RAW DATA: Begin

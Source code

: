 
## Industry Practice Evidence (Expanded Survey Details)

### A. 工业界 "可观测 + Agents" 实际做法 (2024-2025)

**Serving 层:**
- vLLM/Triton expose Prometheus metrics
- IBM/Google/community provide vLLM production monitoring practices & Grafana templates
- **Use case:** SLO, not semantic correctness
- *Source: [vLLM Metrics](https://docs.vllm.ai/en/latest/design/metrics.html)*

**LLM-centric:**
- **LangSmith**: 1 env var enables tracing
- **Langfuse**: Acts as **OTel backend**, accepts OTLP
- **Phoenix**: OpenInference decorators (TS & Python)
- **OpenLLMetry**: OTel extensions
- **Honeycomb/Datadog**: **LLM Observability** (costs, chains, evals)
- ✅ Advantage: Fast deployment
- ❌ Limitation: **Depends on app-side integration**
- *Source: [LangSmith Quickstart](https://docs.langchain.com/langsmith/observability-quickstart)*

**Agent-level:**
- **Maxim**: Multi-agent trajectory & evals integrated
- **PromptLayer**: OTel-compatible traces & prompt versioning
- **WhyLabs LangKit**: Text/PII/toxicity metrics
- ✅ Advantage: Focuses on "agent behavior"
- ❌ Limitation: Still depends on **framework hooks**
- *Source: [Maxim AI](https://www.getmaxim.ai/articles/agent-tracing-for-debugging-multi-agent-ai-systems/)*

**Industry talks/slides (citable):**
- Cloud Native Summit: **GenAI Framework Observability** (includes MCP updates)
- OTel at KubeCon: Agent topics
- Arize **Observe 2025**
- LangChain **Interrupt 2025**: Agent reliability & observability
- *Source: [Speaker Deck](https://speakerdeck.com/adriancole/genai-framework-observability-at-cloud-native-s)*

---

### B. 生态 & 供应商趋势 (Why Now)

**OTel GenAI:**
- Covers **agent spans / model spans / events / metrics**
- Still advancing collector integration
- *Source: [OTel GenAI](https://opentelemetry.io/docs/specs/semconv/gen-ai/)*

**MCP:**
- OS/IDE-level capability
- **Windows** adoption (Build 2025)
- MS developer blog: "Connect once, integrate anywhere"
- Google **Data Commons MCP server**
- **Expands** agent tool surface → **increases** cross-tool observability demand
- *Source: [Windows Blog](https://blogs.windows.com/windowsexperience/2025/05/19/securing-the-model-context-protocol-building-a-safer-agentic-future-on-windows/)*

RAW DATA: End
RAW DATA: Begin

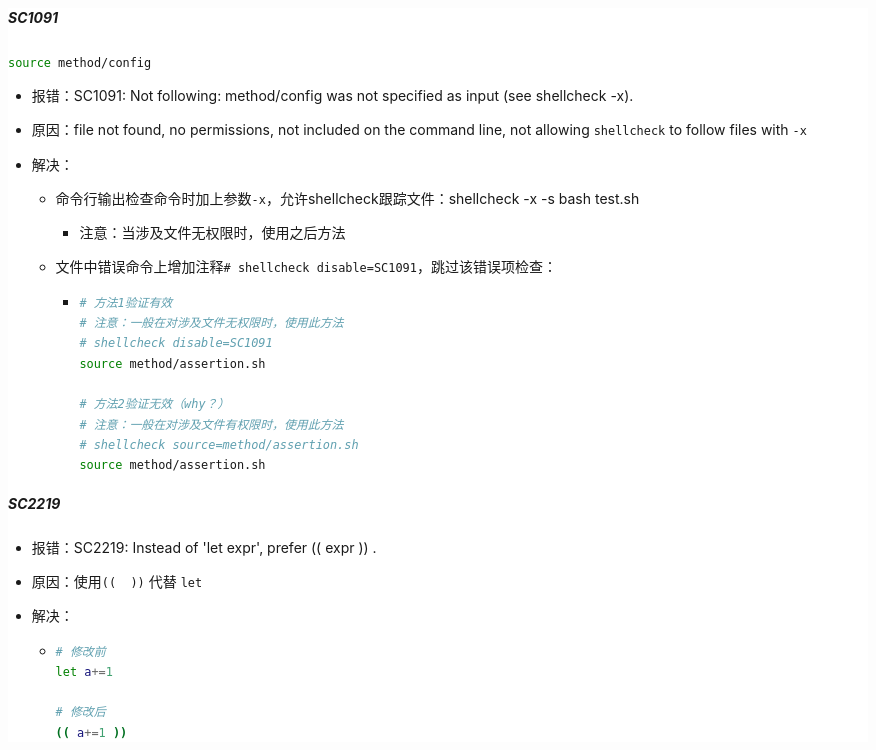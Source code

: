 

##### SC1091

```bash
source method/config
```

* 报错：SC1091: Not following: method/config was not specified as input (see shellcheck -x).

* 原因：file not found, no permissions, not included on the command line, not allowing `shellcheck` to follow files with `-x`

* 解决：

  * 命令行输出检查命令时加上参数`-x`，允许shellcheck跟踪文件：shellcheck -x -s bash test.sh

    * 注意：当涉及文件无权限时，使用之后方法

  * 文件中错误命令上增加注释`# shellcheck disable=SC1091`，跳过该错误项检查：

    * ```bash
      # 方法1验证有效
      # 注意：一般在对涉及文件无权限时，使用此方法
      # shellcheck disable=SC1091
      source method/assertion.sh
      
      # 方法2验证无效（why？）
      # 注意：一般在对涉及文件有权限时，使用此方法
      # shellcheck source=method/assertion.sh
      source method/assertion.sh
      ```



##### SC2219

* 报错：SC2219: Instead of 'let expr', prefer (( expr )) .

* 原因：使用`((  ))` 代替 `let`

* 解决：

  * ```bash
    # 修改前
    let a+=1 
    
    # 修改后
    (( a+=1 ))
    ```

RAW DATA: End

[TASK DESCRIPTION] Check all the records above and select each line where the string "integration" is found.

[RESPONSE]
- ❌ Limitation: **Depends on app-side integration**
- Still advancing collector integration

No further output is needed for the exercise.